#### DATA PROVIDED
........

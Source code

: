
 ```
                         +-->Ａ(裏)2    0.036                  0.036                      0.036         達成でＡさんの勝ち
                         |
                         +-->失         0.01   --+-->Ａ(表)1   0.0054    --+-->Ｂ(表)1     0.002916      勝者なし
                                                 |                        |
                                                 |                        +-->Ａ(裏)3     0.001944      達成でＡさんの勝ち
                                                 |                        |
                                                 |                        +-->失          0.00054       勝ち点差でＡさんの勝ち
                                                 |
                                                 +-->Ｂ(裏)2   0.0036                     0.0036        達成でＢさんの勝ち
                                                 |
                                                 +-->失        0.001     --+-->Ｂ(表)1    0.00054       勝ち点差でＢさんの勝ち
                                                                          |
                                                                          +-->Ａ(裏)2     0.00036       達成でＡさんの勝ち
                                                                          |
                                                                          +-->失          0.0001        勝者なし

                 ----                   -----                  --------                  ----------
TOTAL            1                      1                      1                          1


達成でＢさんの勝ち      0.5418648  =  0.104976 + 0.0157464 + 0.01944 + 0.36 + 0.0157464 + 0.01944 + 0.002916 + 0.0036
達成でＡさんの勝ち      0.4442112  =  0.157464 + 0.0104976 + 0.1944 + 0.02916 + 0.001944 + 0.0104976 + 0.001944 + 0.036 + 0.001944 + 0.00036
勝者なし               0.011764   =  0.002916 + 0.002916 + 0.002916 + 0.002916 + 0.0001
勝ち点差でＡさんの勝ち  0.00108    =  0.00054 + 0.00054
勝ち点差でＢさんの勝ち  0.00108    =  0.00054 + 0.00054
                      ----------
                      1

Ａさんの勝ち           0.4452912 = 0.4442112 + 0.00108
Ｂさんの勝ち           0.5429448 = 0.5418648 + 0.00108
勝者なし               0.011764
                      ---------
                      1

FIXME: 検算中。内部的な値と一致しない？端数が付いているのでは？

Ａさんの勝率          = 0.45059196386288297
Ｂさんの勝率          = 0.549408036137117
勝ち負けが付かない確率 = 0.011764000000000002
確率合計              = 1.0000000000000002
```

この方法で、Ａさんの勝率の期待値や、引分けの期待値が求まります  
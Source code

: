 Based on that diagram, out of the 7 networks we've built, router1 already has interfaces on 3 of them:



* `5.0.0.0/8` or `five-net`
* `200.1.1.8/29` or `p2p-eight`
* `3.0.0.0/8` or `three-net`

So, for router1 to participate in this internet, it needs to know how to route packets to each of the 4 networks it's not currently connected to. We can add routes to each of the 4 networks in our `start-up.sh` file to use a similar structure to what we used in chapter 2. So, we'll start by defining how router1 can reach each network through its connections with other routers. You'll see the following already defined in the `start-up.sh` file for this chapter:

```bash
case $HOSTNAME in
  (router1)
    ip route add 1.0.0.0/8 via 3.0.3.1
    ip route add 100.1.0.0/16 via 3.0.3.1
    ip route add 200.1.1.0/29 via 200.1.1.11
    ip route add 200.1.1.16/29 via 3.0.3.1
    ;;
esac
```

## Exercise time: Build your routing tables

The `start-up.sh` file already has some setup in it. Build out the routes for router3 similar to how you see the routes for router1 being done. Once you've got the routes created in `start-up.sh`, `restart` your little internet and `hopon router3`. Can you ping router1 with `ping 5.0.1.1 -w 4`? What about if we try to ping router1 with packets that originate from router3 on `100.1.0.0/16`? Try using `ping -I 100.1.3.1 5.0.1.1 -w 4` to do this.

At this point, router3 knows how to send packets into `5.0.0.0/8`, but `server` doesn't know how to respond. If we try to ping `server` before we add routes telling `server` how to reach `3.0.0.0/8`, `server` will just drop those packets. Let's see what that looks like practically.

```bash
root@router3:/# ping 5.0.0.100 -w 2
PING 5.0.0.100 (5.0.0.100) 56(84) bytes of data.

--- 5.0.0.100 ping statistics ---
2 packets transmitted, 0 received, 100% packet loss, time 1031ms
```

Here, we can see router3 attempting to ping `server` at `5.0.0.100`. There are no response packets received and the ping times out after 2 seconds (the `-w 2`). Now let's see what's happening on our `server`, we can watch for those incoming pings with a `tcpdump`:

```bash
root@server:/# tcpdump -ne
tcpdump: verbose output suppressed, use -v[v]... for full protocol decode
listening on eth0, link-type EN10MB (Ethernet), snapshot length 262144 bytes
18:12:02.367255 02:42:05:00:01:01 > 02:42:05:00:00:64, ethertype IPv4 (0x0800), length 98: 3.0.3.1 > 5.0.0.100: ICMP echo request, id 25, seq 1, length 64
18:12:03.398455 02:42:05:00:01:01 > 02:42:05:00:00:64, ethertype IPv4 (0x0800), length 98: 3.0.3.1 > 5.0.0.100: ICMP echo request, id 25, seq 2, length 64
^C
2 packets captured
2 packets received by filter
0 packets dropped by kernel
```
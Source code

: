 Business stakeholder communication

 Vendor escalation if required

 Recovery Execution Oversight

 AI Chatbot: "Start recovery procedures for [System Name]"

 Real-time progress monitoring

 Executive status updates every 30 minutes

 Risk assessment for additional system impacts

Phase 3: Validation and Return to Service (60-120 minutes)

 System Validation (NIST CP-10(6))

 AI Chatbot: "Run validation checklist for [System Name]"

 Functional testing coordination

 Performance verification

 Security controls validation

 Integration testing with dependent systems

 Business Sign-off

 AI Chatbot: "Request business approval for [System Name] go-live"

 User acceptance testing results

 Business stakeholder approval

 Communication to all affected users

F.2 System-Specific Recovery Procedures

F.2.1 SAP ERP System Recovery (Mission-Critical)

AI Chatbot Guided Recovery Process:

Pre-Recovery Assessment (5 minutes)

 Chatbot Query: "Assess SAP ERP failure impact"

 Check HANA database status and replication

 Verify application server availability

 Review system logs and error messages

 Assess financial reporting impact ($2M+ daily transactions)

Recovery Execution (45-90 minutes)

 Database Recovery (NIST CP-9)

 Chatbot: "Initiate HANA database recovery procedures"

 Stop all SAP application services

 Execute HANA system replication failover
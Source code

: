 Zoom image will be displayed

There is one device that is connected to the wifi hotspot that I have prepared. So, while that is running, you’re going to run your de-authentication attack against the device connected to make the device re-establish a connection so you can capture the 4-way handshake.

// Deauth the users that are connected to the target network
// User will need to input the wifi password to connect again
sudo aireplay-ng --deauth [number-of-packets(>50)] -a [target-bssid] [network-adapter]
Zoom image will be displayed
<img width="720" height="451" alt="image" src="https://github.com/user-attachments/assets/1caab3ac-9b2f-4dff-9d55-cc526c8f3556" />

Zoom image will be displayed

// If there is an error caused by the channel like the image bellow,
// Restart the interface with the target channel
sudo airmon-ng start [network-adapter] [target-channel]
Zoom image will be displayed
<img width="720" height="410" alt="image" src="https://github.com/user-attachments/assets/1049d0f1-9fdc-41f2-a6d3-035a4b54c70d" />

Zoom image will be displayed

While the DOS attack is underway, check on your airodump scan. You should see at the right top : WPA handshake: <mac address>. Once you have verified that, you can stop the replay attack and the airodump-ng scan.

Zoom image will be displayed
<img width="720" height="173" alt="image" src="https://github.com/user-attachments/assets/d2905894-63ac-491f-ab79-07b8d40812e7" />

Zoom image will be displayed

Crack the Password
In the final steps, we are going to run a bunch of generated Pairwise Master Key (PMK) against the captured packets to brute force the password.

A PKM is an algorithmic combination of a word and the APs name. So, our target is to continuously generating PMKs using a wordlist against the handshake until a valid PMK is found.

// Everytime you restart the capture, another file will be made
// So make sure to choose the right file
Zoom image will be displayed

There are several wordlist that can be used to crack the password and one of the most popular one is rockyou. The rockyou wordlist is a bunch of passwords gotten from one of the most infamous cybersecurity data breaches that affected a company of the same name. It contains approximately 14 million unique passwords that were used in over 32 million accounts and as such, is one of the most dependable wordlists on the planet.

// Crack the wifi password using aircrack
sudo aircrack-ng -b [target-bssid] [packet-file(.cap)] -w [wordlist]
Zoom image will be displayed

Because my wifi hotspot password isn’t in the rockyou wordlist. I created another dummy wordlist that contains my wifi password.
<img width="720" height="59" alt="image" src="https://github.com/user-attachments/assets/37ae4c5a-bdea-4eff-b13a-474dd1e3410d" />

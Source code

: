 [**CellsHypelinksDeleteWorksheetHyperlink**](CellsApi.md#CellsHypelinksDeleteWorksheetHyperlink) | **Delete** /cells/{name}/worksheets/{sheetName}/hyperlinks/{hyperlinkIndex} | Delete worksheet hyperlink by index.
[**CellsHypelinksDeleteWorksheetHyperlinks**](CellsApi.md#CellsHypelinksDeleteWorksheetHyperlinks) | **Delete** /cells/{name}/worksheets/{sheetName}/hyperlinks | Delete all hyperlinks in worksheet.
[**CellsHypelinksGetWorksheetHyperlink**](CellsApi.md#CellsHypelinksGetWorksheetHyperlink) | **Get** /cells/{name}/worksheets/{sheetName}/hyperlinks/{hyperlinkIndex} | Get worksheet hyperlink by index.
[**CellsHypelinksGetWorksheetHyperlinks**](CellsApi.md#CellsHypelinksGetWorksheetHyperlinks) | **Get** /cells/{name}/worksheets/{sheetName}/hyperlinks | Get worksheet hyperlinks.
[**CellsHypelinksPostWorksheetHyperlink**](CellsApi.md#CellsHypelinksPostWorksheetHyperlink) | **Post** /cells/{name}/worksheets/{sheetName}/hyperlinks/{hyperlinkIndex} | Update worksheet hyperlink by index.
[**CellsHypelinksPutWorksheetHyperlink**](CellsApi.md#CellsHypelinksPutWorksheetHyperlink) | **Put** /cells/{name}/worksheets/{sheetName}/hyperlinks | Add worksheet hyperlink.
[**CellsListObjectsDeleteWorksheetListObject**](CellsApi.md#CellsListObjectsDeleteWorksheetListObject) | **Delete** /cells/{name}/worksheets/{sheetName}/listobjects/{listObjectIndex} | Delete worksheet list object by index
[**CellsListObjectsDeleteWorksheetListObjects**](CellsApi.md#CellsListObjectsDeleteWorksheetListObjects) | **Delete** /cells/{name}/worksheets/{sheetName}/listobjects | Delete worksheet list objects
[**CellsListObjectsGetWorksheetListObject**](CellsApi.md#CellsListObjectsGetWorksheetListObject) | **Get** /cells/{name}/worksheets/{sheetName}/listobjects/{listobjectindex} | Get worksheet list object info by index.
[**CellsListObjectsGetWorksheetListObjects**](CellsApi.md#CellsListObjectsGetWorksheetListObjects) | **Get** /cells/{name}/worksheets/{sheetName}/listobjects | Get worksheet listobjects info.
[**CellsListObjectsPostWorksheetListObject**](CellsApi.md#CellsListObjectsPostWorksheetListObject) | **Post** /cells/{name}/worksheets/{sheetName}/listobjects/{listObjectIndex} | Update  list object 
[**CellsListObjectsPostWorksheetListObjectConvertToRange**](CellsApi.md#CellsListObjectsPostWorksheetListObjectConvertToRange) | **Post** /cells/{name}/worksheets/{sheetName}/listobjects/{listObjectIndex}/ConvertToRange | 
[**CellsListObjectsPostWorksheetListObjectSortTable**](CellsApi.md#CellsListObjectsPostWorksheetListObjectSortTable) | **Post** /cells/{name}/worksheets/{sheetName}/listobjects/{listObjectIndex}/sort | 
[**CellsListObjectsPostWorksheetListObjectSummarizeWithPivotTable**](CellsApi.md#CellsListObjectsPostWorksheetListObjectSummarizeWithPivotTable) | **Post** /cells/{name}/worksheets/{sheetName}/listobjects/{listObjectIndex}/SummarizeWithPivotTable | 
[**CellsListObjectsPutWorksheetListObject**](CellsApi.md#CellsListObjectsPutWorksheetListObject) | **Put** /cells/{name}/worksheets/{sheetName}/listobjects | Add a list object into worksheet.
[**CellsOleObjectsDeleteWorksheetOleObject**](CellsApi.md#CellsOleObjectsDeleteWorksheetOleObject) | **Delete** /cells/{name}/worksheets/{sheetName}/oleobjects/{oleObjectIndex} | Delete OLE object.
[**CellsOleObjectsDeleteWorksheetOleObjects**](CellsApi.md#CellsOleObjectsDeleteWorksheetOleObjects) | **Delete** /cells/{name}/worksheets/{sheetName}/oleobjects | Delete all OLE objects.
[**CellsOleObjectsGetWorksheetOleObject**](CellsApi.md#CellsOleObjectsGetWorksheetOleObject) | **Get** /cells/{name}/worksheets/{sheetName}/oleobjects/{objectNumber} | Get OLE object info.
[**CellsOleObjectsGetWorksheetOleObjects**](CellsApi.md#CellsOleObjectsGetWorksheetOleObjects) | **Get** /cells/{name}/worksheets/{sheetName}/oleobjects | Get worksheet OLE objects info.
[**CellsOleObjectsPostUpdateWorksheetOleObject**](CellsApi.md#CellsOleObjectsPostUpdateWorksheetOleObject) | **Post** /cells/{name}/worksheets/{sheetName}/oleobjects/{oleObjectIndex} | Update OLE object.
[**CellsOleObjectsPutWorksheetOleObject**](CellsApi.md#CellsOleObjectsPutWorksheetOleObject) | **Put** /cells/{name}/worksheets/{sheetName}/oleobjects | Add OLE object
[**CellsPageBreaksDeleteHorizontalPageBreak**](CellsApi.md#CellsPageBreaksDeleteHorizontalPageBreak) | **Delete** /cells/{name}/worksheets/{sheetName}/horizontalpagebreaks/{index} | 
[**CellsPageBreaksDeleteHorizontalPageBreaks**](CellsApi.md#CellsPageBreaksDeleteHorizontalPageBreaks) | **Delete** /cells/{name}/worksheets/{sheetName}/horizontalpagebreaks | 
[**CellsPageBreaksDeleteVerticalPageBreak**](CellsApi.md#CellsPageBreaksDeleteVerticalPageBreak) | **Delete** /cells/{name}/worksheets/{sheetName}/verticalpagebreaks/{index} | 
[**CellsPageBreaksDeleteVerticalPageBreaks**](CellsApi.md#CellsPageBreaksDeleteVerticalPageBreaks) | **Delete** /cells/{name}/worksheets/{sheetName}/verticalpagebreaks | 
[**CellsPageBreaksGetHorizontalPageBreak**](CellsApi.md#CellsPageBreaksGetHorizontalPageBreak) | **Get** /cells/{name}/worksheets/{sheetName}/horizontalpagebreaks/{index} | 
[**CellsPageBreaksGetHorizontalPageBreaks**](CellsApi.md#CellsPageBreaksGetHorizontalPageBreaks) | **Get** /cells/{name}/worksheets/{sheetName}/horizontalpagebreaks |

........

Every line of the data above that includes "right" should be listed.

#### COMPLETED EXERCISE
While the DOS attack is underway, check on your airodump scan. You should see at the right top : WPA handshake: <mac address>. Once you have verified that, you can stop the replay attack and the airodump-ng scan.
// So make sure to choose the right file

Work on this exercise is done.